Brief: Pictures stay out, but every line of the data is copied exactly.

(Data entries)
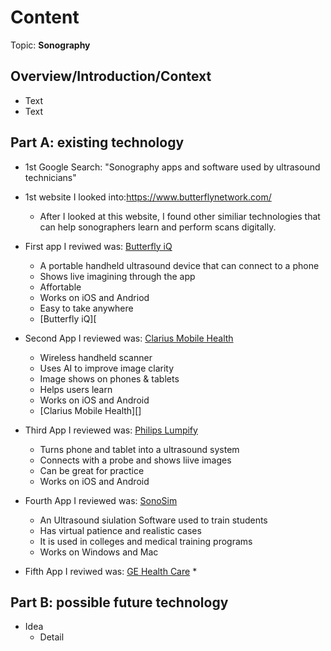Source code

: # Content
Topic: **Sonography**

## Overview/Introduction/Context
* Text
* Text

## Part A: existing technology
* 1st Google Search: "Sonography apps and software used by ultrasound technicians"
  
* 1st   website I looked into:https://www.butterflynetwork.com/
  * After I looked at this website, I found other similiar technologies that can help sonographers learn and perform scans digitally.
    
* First app I reviwed was: [Butterfly iQ](https://www.butterflynetwork.com/iq-plus)
  * A portable handheld ultrasound device that can connect to a phone
  * Shows live imagining through the app
  * Affortable
  * Works on iOS and Andriod
  * Easy to take anywhere    
  * [Butterfly iQ][
    
* Second App I reviewed was: [Clarius Mobile Health](https://clarius.com/)
  * Wireless handheld scanner
  * Uses AI to improve image clarity
  * Image shows on phones & tablets
  * Helps users learn
  * Works on iOS and Android
  * [Clarius Mobile Health][]
    
* Third App I reviewed was: [Philips Lumpify](https://www.usa.philips.com/healthcare/ultrasound)
  * Turns phone and tablet into a ultrasound system
  * Connects with a probe and shows liive images
  * Can be great for practice
  * Works on iOS and Android
    
* Fourth App I reviewed was: [SonoSim](https://sonosim.com/)
  * An Ultrasound siulation Software used to train students
  * Has virtual patience and realistic cases
  * It is used in colleges and medical training programs
  * Works on Windows and Mac

* Fifth App I reviwed was: [GE Health Care](https://www.gehealthcare.com/)
  * 
## Part B: possible future technology
* Idea
  * Detail
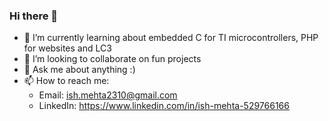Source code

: ### Hi there 👋

- 🌱 I’m currently learning about embedded C for TI microcontrollers, PHP for websites and LC3
- 👯 I’m looking to collaborate on fun projects
- 💬 Ask me about anything :)
- 📫 How to reach me: 
     - Email: ish.mehta2310@gmail.com
     - LinkedIn: https://www.linkedin.com/in/ish-mehta-529766166


<!--
**IshMehta/IshMehta** is a ✨ _special_ ✨ repository because its `README.md` (this file) appears on your GitHub profile.

Here are some ideas to get you started:

- 🔭 I’m currently working on ...
- 🌱 I’m currently learning ...
- 👯 I’m looking to collaborate on ...
- 🤔 I’m looking for help with ...
- 💬 Ask me about ...
- 📫 How to reach me: ...
- 😄 Pronouns: ...
- ⚡ Fun fact: ...
-->
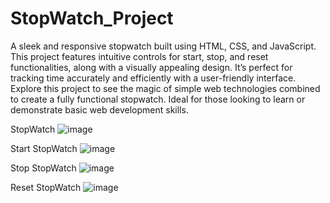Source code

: # StopWatch_Project


A sleek and responsive stopwatch built using HTML, CSS, and JavaScript. This project features intuitive controls for start, stop, and reset functionalities, along with a visually appealing design. It’s perfect for tracking time accurately and efficiently with a user-friendly interface. Explore this project to see the magic of simple web technologies combined to create a fully functional stopwatch. Ideal for those looking to learn or demonstrate basic web development skills.

StopWatch
![image](https://github.com/user-attachments/assets/4b08fc81-a060-4109-bdeb-04070ca56c21)

Start StopWatch
![image](https://github.com/user-attachments/assets/5852bfa5-2686-48f1-99c5-673066c5b151)

Stop StopWatch
![image](https://github.com/user-attachments/assets/323773a0-7720-431f-bcdf-6d12a98254d9)

Reset StopWatch
![image](https://github.com/user-attachments/assets/cd9397f4-2397-4711-96a5-7fb85df65cda)






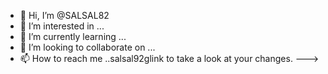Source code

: - 👋 Hi, I’m @SALSAL82
- 👀 I’m interested in ...
- 🌱 I’m currently learning ...
- 💞️ I’m looking to collaborate on ...
- 📫 How to reach me ..salsal92glink to take a look at your changes.
--->
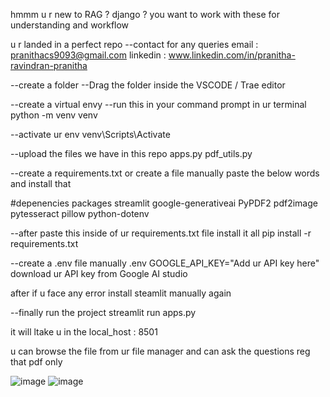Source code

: hmmm u r new to RAG ? django ? 
you want to work with these for understanding and workflow

u r landed in a perfect repo 
--contact for any queries 
email : pranithacs9093@gmail.com
linkedin : www.linkedin.com/in/pranitha-ravindran-pranitha


--create a folder 
--Drag the folder inside the VSCODE / Trae editor

--create a virtual envy 
--run this in your command prompt in ur terminal
python -m venv venv

--activate ur env
venv\Scripts\Activate

--upload the files we have in this repo 
apps.py 
pdf_utils.py 


--create a requirements.txt 
or create a file manually 
paste the below words and install that 

#depenencies packages 
streamlit
google-generativeai
PyPDF2
pdf2image
pytesseract
pillow
python-dotenv


--after paste this inside of ur requirements.txt file install it all
pip install -r requirements.txt


--create a .env file manually 
.env 
GOOGLE_API_KEY="Add ur API key here"
download ur API key from Google AI studio

after if u face any error install steamlit manually again 


--finally run the project 
streamlit run apps.py



it will ltake u in the local_host : 8501

u can browse the file from ur file manager and can ask the questions reg that pdf only 




![image](https://github.com/user-attachments/assets/d3ef4aef-5b6d-4cbb-b9b7-5d72f3c55b70)
![image](https://github.com/user-attachments/assets/76f4ae36-8cbd-444e-9fd7-b9a28d831cd7)


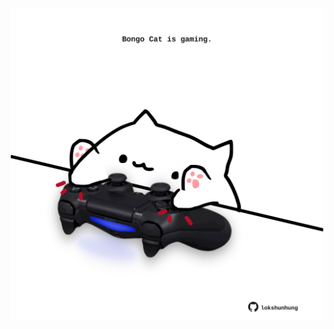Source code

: <!-- built at 11/05/2022, 05:08:53 UTC -->
<p align="center">
  <img width="500" height="500" src="./ReadmeImage.svg">
</p>
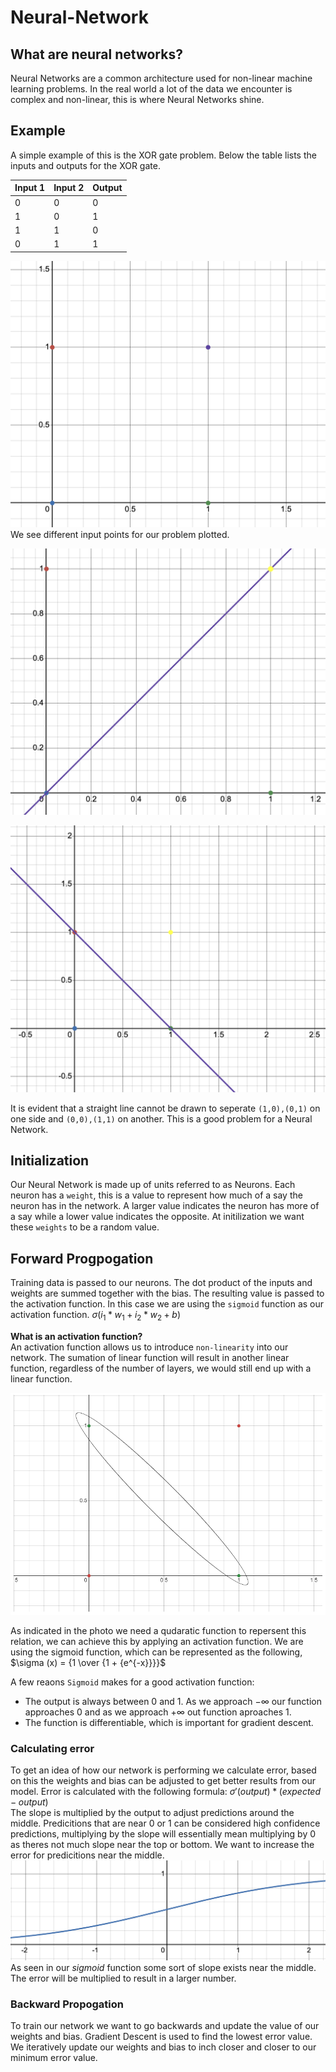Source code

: # Neural-Network

## What are neural networks?

Neural Networks are a common architecture used for non-linear machine learning problems. In the real world a lot of the data we encounter is complex and non-linear, this is where Neural Networks shine.

## Example

A simple example of this is the XOR gate problem. Below the table lists the inputs and outputs for the XOR gate.

| Input 1 | Input 2 | Output |
| ------- | ------- | ------ |
| 0       | 0       | 0      |
| 1       | 0       | 1      |
| 1       | 1       | 0      |
| 0       | 1       | 1      |

![XOR inputs plotted](/images/xorPlot.png)
We see different input points for our problem plotted.

![Not Linearly seperatable 1](/images/notL1.png)

![Not Linearly seperatable 2](/images/notL2.png)

It is evident that a straight line cannot be drawn to seperate `(1,0),(0,1)` on one side and `(0,0),(1,1)` on another. This is a good problem for a Neural Network.

## Initialization

Our Neural Network is made up of units referred to as Neurons. Each neuron has a `weight`, this is a value to represent how much of a say the neuron has in the network. A larger value indicates the neuron has more of a say while a lower value indicates the opposite. At initilization we want these `weights` to be a random value.

## Forward Progpogation

Training data is passed to our neurons. The dot product of the inputs and weights are summed together with the bias. The resulting value is passed to the activation function. In this case we are using the `sigmoid` function as our activation function.
$\sigma ({i_1} * {w_1} + {i_2} * {w_2} + b)$ <br />

**What is an activation function?** <br />
An activation function allows us to introduce `non-linearity` into our network. The sumation of linear function will result in another linear function, regardless of the number of layers, we would still end up with a linear function.

![Boundary](/images/boundary.png)

As indicated in the photo we need a qudaratic function to repersent this relation, we can achieve this by applying an activation function. We are using the sigmoid function,
which can be represented as the following, $\sigma (x) = {1 \over {1 + {e^{-x}}}}$

A few reaons `Sigmoid` makes for a good activation function:

- The output is always between 0 and 1. As we approach $-\infty$ our function approaches 0 and as we approach $+\infty$ out function aproaches 1.
- The function is differentiable, which is important for gradient descent.

### Calculating error

To get an idea of how our network is performing we calculate error, based on this the weights and bias can be adjusted to get better results from our model. Error is calculated with the following formula: $\sigma′(output) * (expected - output)$ <br />
The slope is multiplied by the output to adjust predictions around the middle. Predicitions that are near 0 or 1 can be considered high confidence predictions, multiplying by the slope will essentially mean multiplying by 0 as theres not much slope near the top or bottom. We want to increase the error for predicitions near the middle.
![Sigmoid](/images/sigmoid.png)
As seen in our $sigmoid$ function some sort of slope exists near the middle. The error will be multiplied to result in a larger number.

### Backward Propogation

To train our network we want to go backwards and update the value of our weights and bias. Gradient Descent is used to find the lowest error value. We iteratively update our weights and bias to inch closer and closer to our minimum error value.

Solution for this task:
Source code

: # Content
Topic: **Sonography**

## Overview/Introduction/Context
* Text
* Text

## Part A: existing technology
* 1st Google Search: "Sonography apps and software used by ultrasound technicians"
  
* 1st   website I looked into:https://www.butterflynetwork.com/
  * After I looked at this website, I found other similiar technologies that can help sonographers learn and perform scans digitally.
    
* First app I reviwed was: [Butterfly iQ](https://www.butterflynetwork.com/iq-plus)
  * A portable handheld ultrasound device that can connect to a phone
  * Shows live imagining through the app
  * Affortable
  * Works on iOS and Andriod
  * Easy to take anywhere    
  * [Butterfly iQ][
    
* Second App I reviewed was: [Clarius Mobile Health](https://clarius.com/)
  * Wireless handheld scanner
  * Uses AI to improve image clarity
  * Image shows on phones & tablets
  * Helps users learn
  * Works on iOS and Android
  * [Clarius Mobile Health][]
    
* Third App I reviewed was: [Philips Lumpify](https://www.usa.philips.com/healthcare/ultrasound)
  * Turns phone and tablet into a ultrasound system
  * Connects with a probe and shows liive images
  * Can be great for practice
  * Works on iOS and Android
    
* Fourth App I reviewed was: [SonoSim](https://sonosim.com/)
  * An Ultrasound siulation Software used to train students
  * Has virtual patience and realistic cases
  * It is used in colleges and medical training programs
  * Works on Windows and Mac

* Fifth App I reviwed was: [GE Health Care](https://www.gehealthcare.com/)
  * 
## Part B: possible future technology
* Idea
  * Detail
Source code

: ### Hi there 👋

- 🌱 I’m currently learning about embedded C for TI microcontrollers, PHP for websites and LC3
- 👯 I’m looking to collaborate on fun projects
- 💬 Ask me about anything :)
- 📫 How to reach me: 
     - Email: ish.mehta2310@gmail.com
     - LinkedIn: https://www.linkedin.com/in/ish-mehta-529766166


<!--
**IshMehta/IshMehta** is a ✨ _special_ ✨ repository because its `README.md` (this file) appears on your GitHub profile.

Here are some ideas to get you started:

- 🔭 I’m currently working on ...
- 🌱 I’m currently learning ...
- 👯 I’m looking to collaborate on ...
- 🤔 I’m looking for help with ...
- 💬 Ask me about ...
- 📫 How to reach me: ...
- 😄 Pronouns: ...
- ⚡ Fun fact: ...
-->
Source code

: # StopWatch_Project


A sleek and responsive stopwatch built using HTML, CSS, and JavaScript. This project features intuitive controls for start, stop, and reset functionalities, along with a visually appealing design. It’s perfect for tracking time accurately and efficiently with a user-friendly interface. Explore this project to see the magic of simple web technologies combined to create a fully functional stopwatch. Ideal for those looking to learn or demonstrate basic web development skills.

StopWatch
![image](https://github.com/user-attachments/assets/4b08fc81-a060-4109-bdeb-04070ca56c21)

Start StopWatch
![image](https://github.com/user-attachments/assets/5852bfa5-2686-48f1-99c5-673066c5b151)

Stop StopWatch
![image](https://github.com/user-attachments/assets/323773a0-7720-431f-bcdf-6d12a98254d9)

Reset StopWatch
![image](https://github.com/user-attachments/assets/cd9397f4-2397-4711-96a5-7fb85df65cda)






Source code

: - 👋 Hi, I’m @SALSAL82
- 👀 I’m interested in ...
- 🌱 I’m currently learning ...
- 💞️ I’m looking to collaborate on ...
- 📫 How to reach me ..salsal92glink to take a look at your changes.
--->
Source code

: hmmm u r new to RAG ? django ? 
you want to work with these for understanding and workflow

u r landed in a perfect repo 
--contact for any queries 
email : pranithacs9093@gmail.com
linkedin : www.linkedin.com/in/pranitha-ravindran-pranitha


--create a folder 
--Drag the folder inside the VSCODE / Trae editor

--create a virtual envy 
--run this in your command prompt in ur terminal
python -m venv venv

--activate ur env
venv\Scripts\Activate

--upload the files we have in this repo 
apps.py 
pdf_utils.py 


--create a requirements.txt 
or create a file manually 
paste the below words and install that 

#depenencies packages 
streamlit
google-generativeai
PyPDF2
pdf2image
pytesseract
pillow
python-dotenv


--after paste this inside of ur requirements.txt file install it all
pip install -r requirements.txt


--create a .env file manually 
.env 
GOOGLE_API_KEY="Add ur API key here"
download ur API key from Google AI studio

after if u face any error install steamlit manually again 


--finally run the project 
streamlit run apps.py



it will ltake u in the local_host : 8501

u can browse the file from ur file manager and can ask the questions reg that pdf only 




![image](https://github.com/user-attachments/assets/d3ef4aef-5b6d-4cbb-b9b7-5d72f3c55b70)
![image](https://github.com/user-attachments/assets/76f4ae36-8cbd-444e-9fd7-b9a28d831cd7)


Source code

: <!-- built at 11/05/2022, 05:08:53 UTC -->
<p align="center">
  <img width="500" height="500" src="./ReadmeImage.svg">
</p>
Source code

: # Neural-Network

## What are neural networks?

Neural Networks are a common architecture used for non-linear machine learning problems. In the real world a lot of the data we encounter is complex and non-linear, this is where Neural Networks shine.

## Example

A simple example of this is the XOR gate problem. Below the table lists the inputs and outputs for the XOR gate.

| Input 1 | Input 2 | Output |
| ------- | ------- | ------ |
| 0       | 0       | 0      |
| 1       | 0       | 1      |
| 1       | 1       | 0      |
| 0       | 1       | 1      |

![XOR inputs plotted](/images/xorPlot.png)
We see different input points for our problem plotted.

![Not Linearly seperatable 1](/images/notL1.png)

![Not Linearly seperatable 2](/images/notL2.png)

It is evident that a straight line cannot be drawn to seperate `(1,0),(0,1)` on one side and `(0,0),(1,1)` on another. This is a good problem for a Neural Network.

## Initialization

Our Neural Network is made up of units referred to as Neurons. Each neuron has a `weight`, this is a value to represent how much of a say the neuron has in the network. A larger value indicates the neuron has more of a say while a lower value indicates the opposite. At initilization we want these `weights` to be a random value.

## Forward Progpogation

Training data is passed to our neurons. The dot product of the inputs and weights are summed together with the bias. The resulting value is passed to the activation function. In this case we are using the `sigmoid` function as our activation function.
$\sigma ({i_1} * {w_1} + {i_2} * {w_2} + b)$ <br />

**What is an activation function?** <br />
An activation function allows us to introduce `non-linearity` into our network. The sumation of linear function will result in another linear function, regardless of the number of layers, we would still end up with a linear function.

![Boundary](/images/boundary.png)

As indicated in the photo we need a qudaratic function to repersent this relation, we can achieve this by applying an activation function. We are using the sigmoid function,
which can be represented as the following, $\sigma (x) = {1 \over {1 + {e^{-x}}}}$

A few reaons `Sigmoid` makes for a good activation function:

- The output is always between 0 and 1. As we approach $-\infty$ our function approaches 0 and as we approach $+\infty$ out function aproaches 1.
- The function is differentiable, which is important for gradient descent.

### Calculating error

To get an idea of how our network is performing we calculate error, based on this the weights and bias can be adjusted to get better results from our model. Error is calculated with the following formula: $\sigma′(output) * (expected - output)$ <br />
The slope is multiplied by the output to adjust predictions around the middle. Predicitions that are near 0 or 1 can be considered high confidence predictions, multiplying by the slope will essentially mean multiplying by 0 as theres not much slope near the top or bottom. We want to increase the error for predicitions near the middle.
![Sigmoid](/images/sigmoid.png)
As seen in our $sigmoid$ function some sort of slope exists near the middle. The error will be multiplied to result in a larger number.

### Backward Propogation

To train our network we want to go backwards and update the value of our weights and bias. Gradient Descent is used to find the lowest error value. We iteratively update our weights and bias to inch closer and closer to our minimum error value.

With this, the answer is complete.